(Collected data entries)
_ _ _
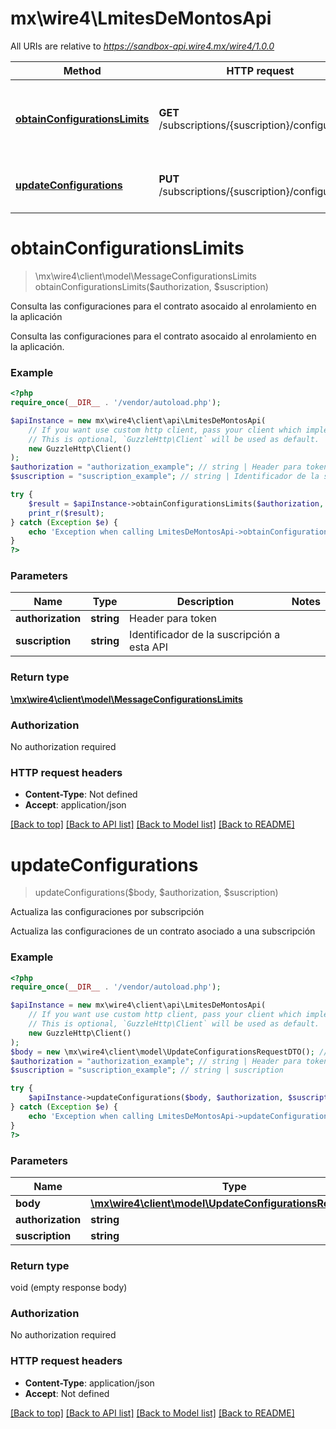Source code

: # mx\wire4\LmitesDeMontosApi

All URIs are relative to *https://sandbox-api.wire4.mx/wire4/1.0.0*

Method | HTTP request | Description
------------- | ------------- | -------------
[**obtainConfigurationsLimits**](LmitesDeMontosApi.md#obtainconfigurationslimits) | **GET** /subscriptions/{suscription}/configurations | Consulta las configuraciones para el contrato asocaido al enrolamiento en la aplicación
[**updateConfigurations**](LmitesDeMontosApi.md#updateconfigurations) | **PUT** /subscriptions/{suscription}/configurations | Actualiza las configuraciones por subscripción

# **obtainConfigurationsLimits**
> \mx\wire4\client\model\MessageConfigurationsLimits obtainConfigurationsLimits($authorization, $suscription)

Consulta las configuraciones para el contrato asocaido al enrolamiento en la aplicación

Consulta las configuraciones para el contrato asocaido al enrolamiento en la aplicación.

### Example
```php
<?php
require_once(__DIR__ . '/vendor/autoload.php');

$apiInstance = new mx\wire4\client\api\LmitesDeMontosApi(
    // If you want use custom http client, pass your client which implements `GuzzleHttp\ClientInterface`.
    // This is optional, `GuzzleHttp\Client` will be used as default.
    new GuzzleHttp\Client()
);
$authorization = "authorization_example"; // string | Header para token
$suscription = "suscription_example"; // string | Identificador de la suscripción a esta API

try {
    $result = $apiInstance->obtainConfigurationsLimits($authorization, $suscription);
    print_r($result);
} catch (Exception $e) {
    echo 'Exception when calling LmitesDeMontosApi->obtainConfigurationsLimits: ', $e->getMessage(), PHP_EOL;
}
?>
```

### Parameters

Name | Type | Description  | Notes
------------- | ------------- | ------------- | -------------
 **authorization** | **string**| Header para token |
 **suscription** | **string**| Identificador de la suscripción a esta API |

### Return type

[**\mx\wire4\client\model\MessageConfigurationsLimits**](../Model/MessageConfigurationsLimits.md)

### Authorization

No authorization required

### HTTP request headers

 - **Content-Type**: Not defined
 - **Accept**: application/json

[[Back to top]](#) [[Back to API list]](../../README.md#documentation-for-api-endpoints) [[Back to Model list]](../../README.md#documentation-for-models) [[Back to README]](../../README.md)

# **updateConfigurations**
> updateConfigurations($body, $authorization, $suscription)

Actualiza las configuraciones por subscripción

Actualiza las configuraciones de un contrato asociado a una subscripción

### Example
```php
<?php
require_once(__DIR__ . '/vendor/autoload.php');

$apiInstance = new mx\wire4\client\api\LmitesDeMontosApi(
    // If you want use custom http client, pass your client which implements `GuzzleHttp\ClientInterface`.
    // This is optional, `GuzzleHttp\Client` will be used as default.
    new GuzzleHttp\Client()
);
$body = new \mx\wire4\client\model\UpdateConfigurationsRequestDTO(); // \mx\wire4\client\model\UpdateConfigurationsRequestDTO | updateConfigurationsResquestDTO
$authorization = "authorization_example"; // string | Header para token
$suscription = "suscription_example"; // string | suscription

try {
    $apiInstance->updateConfigurations($body, $authorization, $suscription);
} catch (Exception $e) {
    echo 'Exception when calling LmitesDeMontosApi->updateConfigurations: ', $e->getMessage(), PHP_EOL;
}
?>
```

### Parameters

Name | Type | Description  | Notes
------------- | ------------- | ------------- | -------------
 **body** | [**\mx\wire4\client\model\UpdateConfigurationsRequestDTO**](../Model/UpdateConfigurationsRequestDTO.md)| updateConfigurationsResquestDTO |
 **authorization** | **string**| Header para token |
 **suscription** | **string**| suscription |

### Return type

void (empty response body)

### Authorization

No authorization required

### HTTP request headers

 - **Content-Type**: application/json
 - **Accept**: Not defined

[[Back to top]](#) [[Back to API list]](../../README.md#documentation-for-api-endpoints) [[Back to Model list]](../../README.md#documentation-for-models) [[Back to README]](../../README.md)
_ _ _
Whenever a picture appears, leave it out, and return every record exactly.

Task result:
Source code

: # mx\wire4\LmitesDeMontosApi

All URIs are relative to *https://sandbox-api.wire4.mx/wire4/1.0.0*

Method | HTTP request | Description
------------- | ------------- | -------------
[**obtainConfigurationsLimits**](LmitesDeMontosApi.md#obtainconfigurationslimits) | **GET** /subscriptions/{suscription}/configurations | Consulta las configuraciones para el contrato asocaido al enrolamiento en la aplicación
[**updateConfigurations**](LmitesDeMontosApi.md#updateconfigurations) | **PUT** /subscriptions/{suscription}/configurations | Actualiza las configuraciones por subscripción

# **obtainConfigurationsLimits**
> \mx\wire4\client\model\MessageConfigurationsLimits obtainConfigurationsLimits($authorization, $suscription)

Consulta las configuraciones para el contrato asocaido al enrolamiento en la aplicación

Consulta las configuraciones para el contrato asocaido al enrolamiento en la aplicación.

### Example
```php
<?php
require_once(__DIR__ . '/vendor/autoload.php');

$apiInstance = new mx\wire4\client\api\LmitesDeMontosApi(
    // If you want use custom http client, pass your client which implements `GuzzleHttp\ClientInterface`.
    // This is optional, `GuzzleHttp\Client` will be used as default.
    new GuzzleHttp\Client()
);
$authorization = "authorization_example"; // string | Header para token
$suscription = "suscription_example"; // string | Identificador de la suscripción a esta API

try {
    $result = $apiInstance->obtainConfigurationsLimits($authorization, $suscription);
    print_r($result);
} catch (Exception $e) {
    echo 'Exception when calling LmitesDeMontosApi->obtainConfigurationsLimits: ', $e->getMessage(), PHP_EOL;
}
?>
```

### Parameters

Name | Type | Description  | Notes
------------- | ------------- | ------------- | -------------
 **authorization** | **string**| Header para token |
 **suscription** | **string**| Identificador de la suscripción a esta API |

### Return type

[**\mx\wire4\client\model\MessageConfigurationsLimits**](../Model/MessageConfigurationsLimits.md)

### Authorization

No authorization required

### HTTP request headers

 - **Content-Type**: Not defined
 - **Accept**: application/json

[[Back to top]](#) [[Back to API list]](../../README.md#documentation-for-api-endpoints) [[Back to Model list]](../../README.md#documentation-for-models) [[Back to README]](../../README.md)

# **updateConfigurations**
> updateConfigurations($body, $authorization, $suscription)

Actualiza las configuraciones por subscripción

Actualiza las configuraciones de un contrato asociado a una subscripción

### Example
```php
<?php
require_once(__DIR__ . '/vendor/autoload.php');

$apiInstance = new mx\wire4\client\api\LmitesDeMontosApi(
    // If you want use custom http client, pass your client which implements `GuzzleHttp\ClientInterface`.
    // This is optional, `GuzzleHttp\Client` will be used as default.
    new GuzzleHttp\Client()
);
$body = new \mx\wire4\client\model\UpdateConfigurationsRequestDTO(); // \mx\wire4\client\model\UpdateConfigurationsRequestDTO | updateConfigurationsResquestDTO
$authorization = "authorization_example"; // string | Header para token
$suscription = "suscription_example"; // string | suscription

try {
    $apiInstance->updateConfigurations($body, $authorization, $suscription);
} catch (Exception $e) {
    echo 'Exception when calling LmitesDeMontosApi->updateConfigurations: ', $e->getMessage(), PHP_EOL;
}
?>
```

### Parameters

Name | Type | Description  | Notes
------------- | ------------- | ------------- | -------------
 **body** | [**\mx\wire4\client\model\UpdateConfigurationsRequestDTO**](../Model/UpdateConfigurationsRequestDTO.md)| updateConfigurationsResquestDTO |
 **authorization** | **string**| Header para token |
 **suscription** | **string**| suscription |

### Return type

void (empty response body)

### Authorization

No authorization required

### HTTP request headers

 - **Content-Type**: application/json
 - **Accept**: Not defined

[[Back to top]](#) [[Back to API list]](../../README.md#documentation-for-api-endpoints) [[Back to Model list]](../../README.md#documentation-for-models) [[Back to README]](../../README.md)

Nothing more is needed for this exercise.